- FILS AUTO CENTER
Brake pads do a lot of work to stop your car and tend to need the most attention. The friction material on the brake pad will wear down over time and use. You'll know the brake pads are ready to be replaced if you experience any of these conditions:
Decreased braking performance: As the brake pad friction material wears thin, braking efficiency can decrease, leading to increased stopping distances. This can be dangerous as an extra foot or two of braking distance can be enough to cause an accident. Inspect the brake pads and entire braking system if you are suspicious of this condition.
Squealing: This noise is there for you. It's not fun to hear, but the pads have a metal sensor that's made to squeal when they are almost worn out. Some vehicles are equipped with electronic brake pad sensors. When the pad wears down, the sensor will turn on a dash warning light.
Grinding: If you hear a grinding sound most likely the brake pad metal backing has come in contact with the brake rotor because of worn friction material. Immediate attention should be given to the brake system. At this time, you should consider brake pad and rotor replacement. The extra money spent to ensure the best braking performance could make a life or death difference in sudden stopping situations.
Disc brake systems, which usually appear on the front two wheels of a vehicle (and often the rear as well), use brake rotors. The brake rotor attaches directly to the steering spindle or wheel bearing hub assembly. When brake pads apply enough pressure to the rotors, they slow or stop the vehicle. Brake rotors are subject to extreme pressure and temperature during braking, so ensuring you have well-maintained and high quality rotors is key to braking safety.

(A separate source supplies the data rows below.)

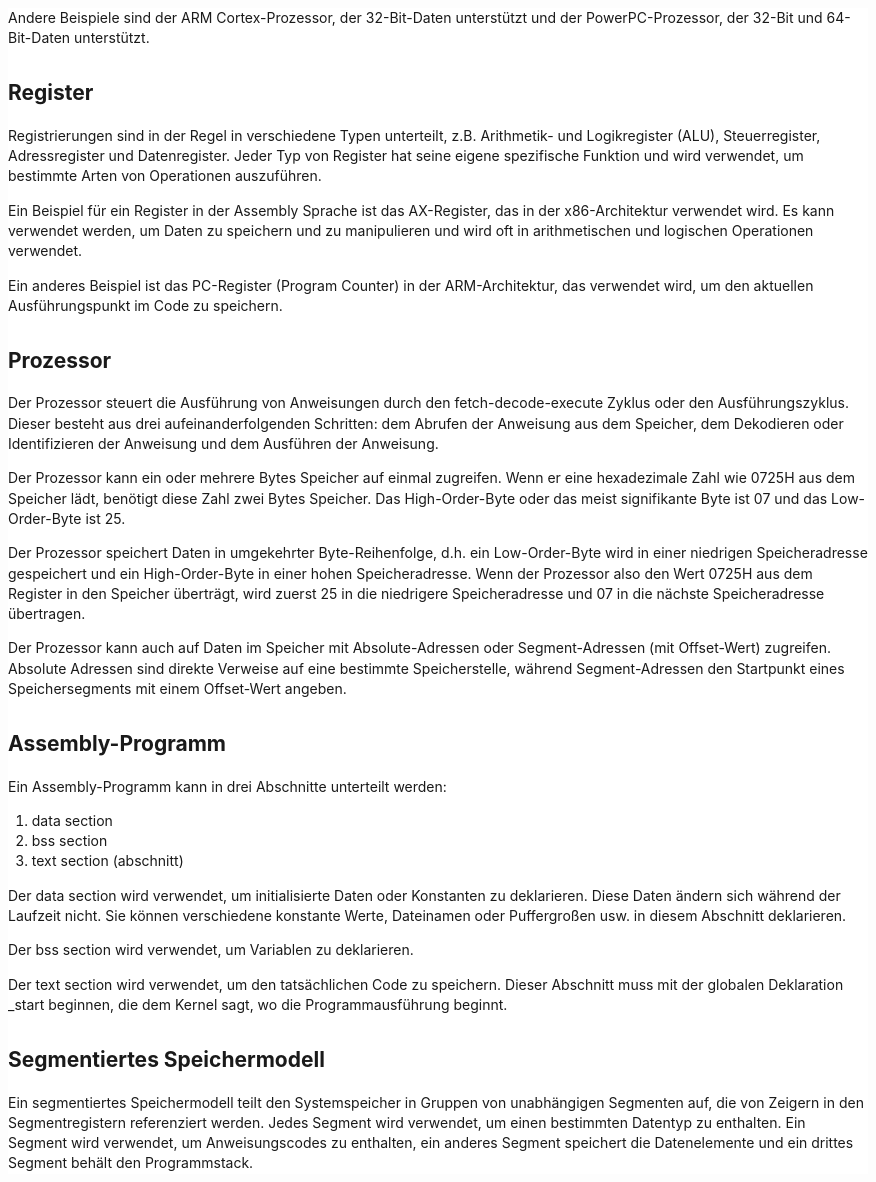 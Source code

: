 Andere Beispiele sind der ARM Cortex-Prozessor, der 32-Bit-Daten unterstützt und der PowerPC-Prozessor, der 32-Bit und 64-Bit-Daten unterstützt.

## Register
Registrierungen sind in der Regel in verschiedene Typen unterteilt, z.B. Arithmetik- und Logikregister (ALU), Steuerregister, Adressregister und Datenregister. Jeder Typ von Register hat seine eigene spezifische Funktion und wird verwendet, um bestimmte Arten von Operationen auszuführen.

Ein Beispiel für ein Register in der Assembly Sprache ist das AX-Register, das in der x86-Architektur verwendet wird. Es kann verwendet werden, um Daten zu speichern und zu manipulieren und wird oft in arithmetischen und logischen Operationen verwendet.

Ein anderes Beispiel ist das PC-Register (Program Counter) in der ARM-Architektur, das verwendet wird, um den aktuellen Ausführungspunkt im Code zu speichern.


## Prozessor
Der Prozessor steuert die Ausführung von Anweisungen durch den fetch-decode-execute Zyklus oder den Ausführungszyklus. Dieser besteht aus drei aufeinanderfolgenden Schritten: dem Abrufen der Anweisung aus dem Speicher, dem Dekodieren oder Identifizieren der Anweisung und dem Ausführen der Anweisung.

Der Prozessor kann ein oder mehrere Bytes Speicher auf einmal zugreifen. Wenn er eine hexadezimale Zahl wie 0725H aus dem Speicher lädt, benötigt diese Zahl zwei Bytes Speicher. Das High-Order-Byte oder das meist signifikante Byte ist 07 und das Low-Order-Byte ist 25.

Der Prozessor speichert Daten in umgekehrter Byte-Reihenfolge, d.h. ein Low-Order-Byte wird in einer niedrigen Speicheradresse gespeichert und ein High-Order-Byte in einer hohen Speicheradresse. Wenn der Prozessor also den Wert 0725H aus dem Register in den Speicher überträgt, wird zuerst 25 in die niedrigere Speicheradresse und 07 in die nächste Speicheradresse übertragen.

Der Prozessor kann auch auf Daten im Speicher mit Absolute-Adressen oder Segment-Adressen (mit Offset-Wert) zugreifen. Absolute Adressen sind direkte Verweise auf eine bestimmte Speicherstelle, während Segment-Adressen den Startpunkt eines Speichersegments mit einem Offset-Wert angeben.


## Assembly-Programm
Ein Assembly-Programm kann in drei Abschnitte unterteilt werden:

1.  data section
2.  bss section
3.  text section (abschnitt)

Der data section wird verwendet, um initialisierte Daten oder Konstanten zu deklarieren. Diese Daten ändern sich während der Laufzeit nicht. Sie können verschiedene konstante Werte, Dateinamen oder Puffergroßen usw. in diesem Abschnitt deklarieren.

Der bss section wird verwendet, um Variablen zu deklarieren.

Der text section wird verwendet, um den tatsächlichen Code zu speichern. Dieser Abschnitt muss mit der globalen Deklaration _start beginnen, die dem Kernel sagt, wo die Programmausführung beginnt.

## Segmentiertes Speichermodell
Ein segmentiertes Speichermodell teilt den Systemspeicher in Gruppen von unabhängigen Segmenten auf, die von Zeigern in den Segmentregistern referenziert werden. Jedes Segment wird verwendet, um einen bestimmten Datentyp zu enthalten. Ein Segment wird verwendet, um Anweisungscodes zu enthalten, ein anderes Segment speichert die Datenelemente und ein drittes Segment behält den Programmstack.
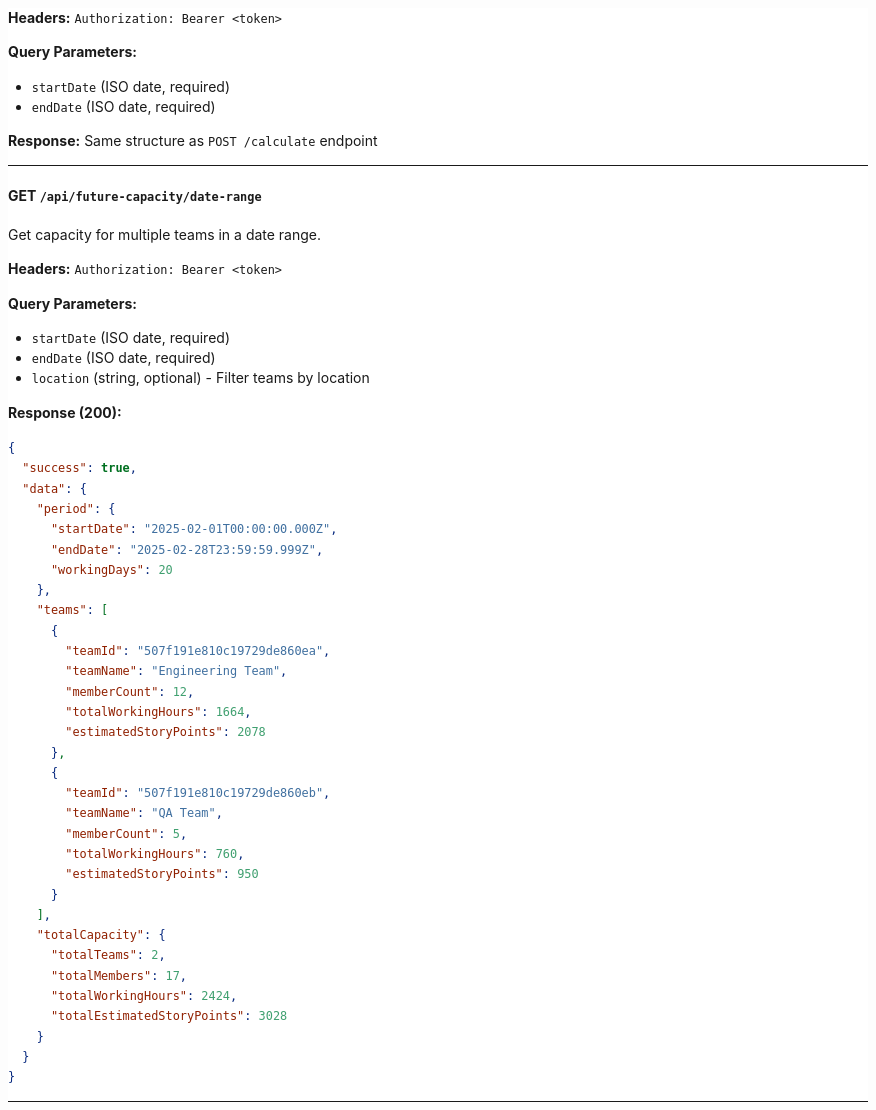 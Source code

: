 **Headers:** `Authorization: Bearer <token>`

**Query Parameters:**
- `startDate` (ISO date, required)
- `endDate` (ISO date, required)

**Response:** Same structure as `POST /calculate` endpoint

---

#### GET `/api/future-capacity/date-range`

Get capacity for multiple teams in a date range.

**Headers:** `Authorization: Bearer <token>`

**Query Parameters:**
- `startDate` (ISO date, required)
- `endDate` (ISO date, required)
- `location` (string, optional) - Filter teams by location

**Response (200):**
```json
{
  "success": true,
  "data": {
    "period": {
      "startDate": "2025-02-01T00:00:00.000Z",
      "endDate": "2025-02-28T23:59:59.999Z",
      "workingDays": 20
    },
    "teams": [
      {
        "teamId": "507f191e810c19729de860ea",
        "teamName": "Engineering Team",
        "memberCount": 12,
        "totalWorkingHours": 1664,
        "estimatedStoryPoints": 2078
      },
      {
        "teamId": "507f191e810c19729de860eb",
        "teamName": "QA Team",
        "memberCount": 5,
        "totalWorkingHours": 760,
        "estimatedStoryPoints": 950
      }
    ],
    "totalCapacity": {
      "totalTeams": 2,
      "totalMembers": 17,
      "totalWorkingHours": 2424,
      "totalEstimatedStoryPoints": 3028
    }
  }
}
```

---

Catalytic converters are located in the exhaust system between the engine and the muffler, and they are one of the last lines of defense against air pollution from vehicles. They use ceramic-coded beads and various precious metals (the catalysts) to convert pollutants like unburned gas and nitrogen oxide into harmless gases.
Catalytic converters often last for 10 years or more, but they can become contaminated, clogged, overheated or physically damage, leading to sluggish engine performance and, eventually, engine shutdown. One potential contaminant is leaded gas, which can destroy the catalysts, although it is rarely found in the U.S. Others contaminants include engine coolant, which can leak into the combustion system because of a faulty cylinder head gasket, and engine oil. Those fluids can clog a catalytic converter so that exhaust gases are restricted from passing through. Car engines are like athletes in that they require lots of oxygen. If the exhaust flow is restricted, it means less air can get into the engine and performance suffers. If the engine responds sluggishly or quits after running for a while, a clogged converter could be to blame. Catalytic converters can overheat because of excessive amounts of unburned gas caused by a misfiring spark plug or a leaky exhaust valve. In addition, a failed oxygen sensor can cause overheating. On many vehicles, the “cat” is located under the vehicle, and like other parts of the exhaust system, it can also be damaged by road debris or by running over a curb.